Australians’ Trust in Democracy Hits an All-Time Low

It’s no secret that Western democracies around the world are struggling to appeal to the everyday person, with extremist parties, like Antifa in the US, the Brexit Party in the UK, as well as the rise of the National Rally in France, perfectly articulating what’s happening in our societies today.

Australia, in particular, is struggling with trust levels in politicians. As this report highlights, their trust has hit an all-time low since the founding of the country. Through a range of attitudinal surveys with the Social Research Institute at Ipsos on the relationship between trust in the political system and attitudes toward democracy in Australia, the institute defined political trust as “keeping promises and agreements.” It could be similarly defined as politicians’ accountability.

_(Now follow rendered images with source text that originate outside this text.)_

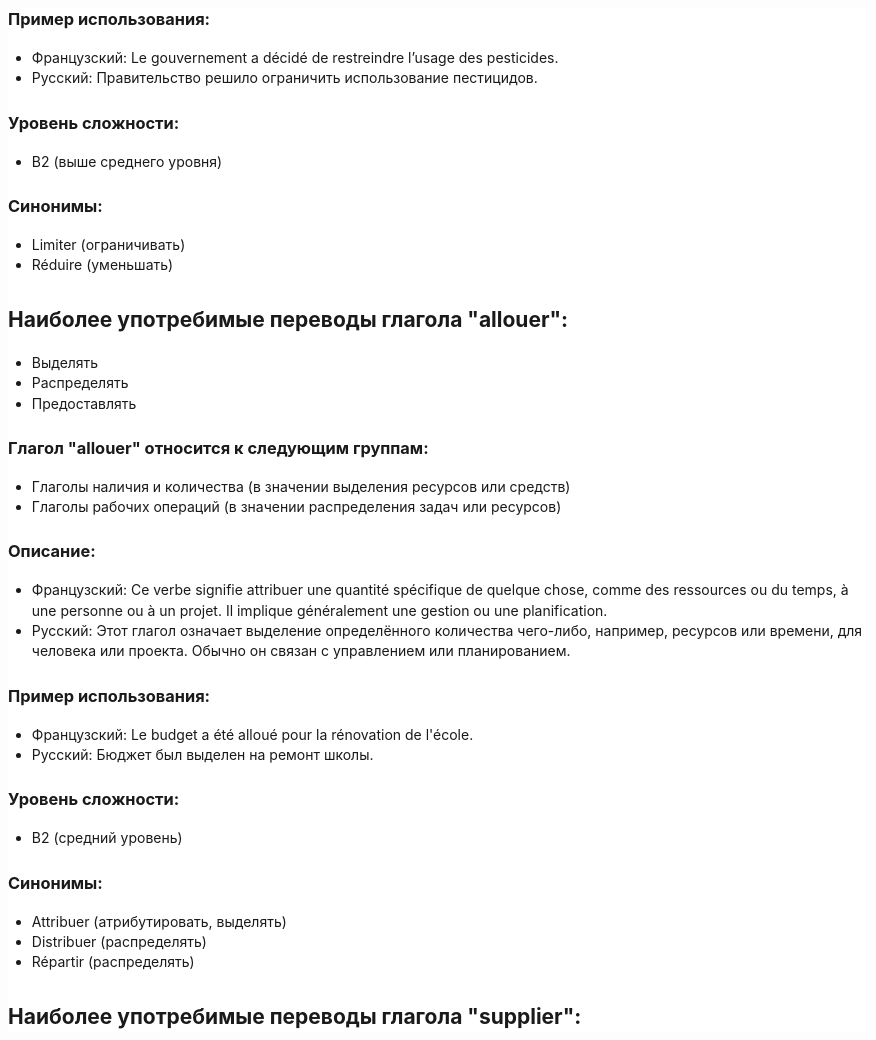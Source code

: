 ### Пример использования:

- Французский: Le gouvernement a décidé de restreindre l’usage des pesticides.
- Русский: Правительство решило ограничить использование пестицидов.

### Уровень сложности:

- B2 (выше среднего уровня)

### Синонимы:

- Limiter (ограничивать)
- Réduire (уменьшать)



## Наиболее употребимые переводы глагола "allouer":

- Выделять
- Распределять
- Предоставлять

### Глагол "allouer" относится к следующим группам:

- Глаголы наличия и количества (в значении выделения ресурсов или средств)
- Глаголы рабочих операций (в значении распределения задач или ресурсов)

### Описание:

- Французский: Ce verbe signifie attribuer une quantité spécifique de quelque chose, comme des ressources ou du temps, à une personne ou à un projet. Il implique généralement une gestion ou une planification.
- Русский: Этот глагол означает выделение определённого количества чего-либо, например, ресурсов или времени, для человека или проекта. Обычно он связан с управлением или планированием.

### Пример использования:

- Французский: Le budget a été alloué pour la rénovation de l'école.
- Русский: Бюджет был выделен на ремонт школы.

### Уровень сложности:

- B2 (средний уровень)

### Синонимы:

- Attribuer (атрибутировать, выделять)
- Distribuer (распределять)
- Répartir (распределять)



## Наиболее употребимые переводы глагола "supplier":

The report highlights the growing trust divide between government and citizens, noting the decline of democratic satisfaction and a receding trust in politicians, their parties, and other institutions, like the media.

In total, fewer than 41% of Australian citizens are satisfied with the way their government is performing, which is down dramatically from 86% in 2007. Women are generally less satisfied with democracy and more distrusting of politicians following the recent #metoo movement, which has shed light on the sexual harassment that goes on behind closed doors for the elitist class of politicians.

The report concludes that just 31% of the population trusts the Australian federal government. In other words, lest it require stating, some 69% of Australians don’t trust their national government. In electoral speak, that is a massive landslide. The state and local governments fair slightly better, but are still at dismal levels. The respondents articulated their biggest grievances with politicians as:

  • They are not accountable to their promises

  • They don’t wrestle with issues that actually matter

  • Big business has amassed too much power over them

This distrust extends to civil servants, with only five departments getting more than 50% of the popular trust: police, military, well-being organizations, universities, and health care. Lastly, trust in political parties came in at just 16%. I think you’d need to be willfully blind to not recognize that Australians do not trust their national political parties.

The Desire for Democratic Reform is Strong

The survey concluded by asking questions about democratic reform, with 9 out of 15 proposed reforms receiving a 50% or higher support response. The top five reforms that were favored by respondents include limiting money spent in elections, the ability to recall ineffective MPs, giving all MPs a free vote in parliament, co-designing policies with everyday Australians, and the implementation of citizen juries to solve problems that the government can’t seem to fix.

Liberal democracies are at a tipping point right now. Feeling the lack of representation, accountability, and government waste at every level in Australia has fueled an entire electorate to find a system of government that does work. It’s time to entertain the question of democratic reform, and how technology can expedite a means to an end. And it’s time to take this problem seriously and not in the cosmetic fashion which it has been parked at for many decades.